• _WHAT THE EXERCISE ASKS_:
Exact copy, no pictures: repeat the data that follows.

• _DATA PROVIDED_:
^^^^
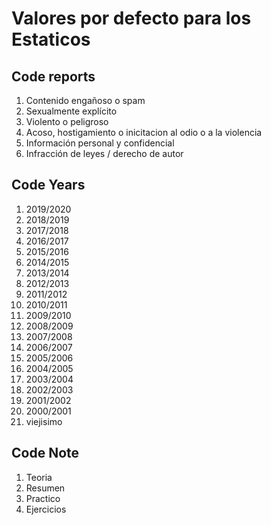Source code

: # Valores por defecto para los Estaticos

## Code reports

1. Contenido engañoso o spam
2. Sexualmente explícito
3. Violento o peligroso
4. Acoso, hostigamiento o inicitacion al odio o a la violencia
5. Información personal y confidencial
6. Infracción de leyes / derecho de autor

## Code Years

1.  2019/2020
2.  2018/2019
3.  2017/2018
4.  2016/2017
5.  2015/2016
6.  2014/2015
7.  2013/2014
8.  2012/2013
9.  2011/2012
10. 2010/2011
11. 2009/2010
12. 2008/2009
13. 2007/2008
14. 2006/2007
15. 2005/2006
16. 2004/2005
17. 2003/2004
18. 2002/2003
19. 2001/2002
20. 2000/2001
21. viejisimo

## Code Note

1. Teoria
2. Resumen
3. Practico
4. Ejercicios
^^^^
• _ANSWER TO THE EXERCISE_:
Source code

: # Valores por defecto para los Estaticos

## Code reports

1. Contenido engañoso o spam
2. Sexualmente explícito
3. Violento o peligroso
4. Acoso, hostigamiento o inicitacion al odio o a la violencia
5. Información personal y confidencial
6. Infracción de leyes / derecho de autor

## Code Years

1.  2019/2020
2.  2018/2019
3.  2017/2018
4.  2016/2017
5.  2015/2016
6.  2014/2015
7.  2013/2014
8.  2012/2013
9.  2011/2012
10. 2010/2011
11. 2009/2010
12. 2008/2009
13. 2007/2008
14. 2006/2007
15. 2005/2006
16. 2004/2005
17. 2003/2004
18. 2002/2003
19. 2001/2002
20. 2000/2001
21. viejisimo

## Code Note

1. Teoria
2. Resumen
3. Practico
4. Ejercicios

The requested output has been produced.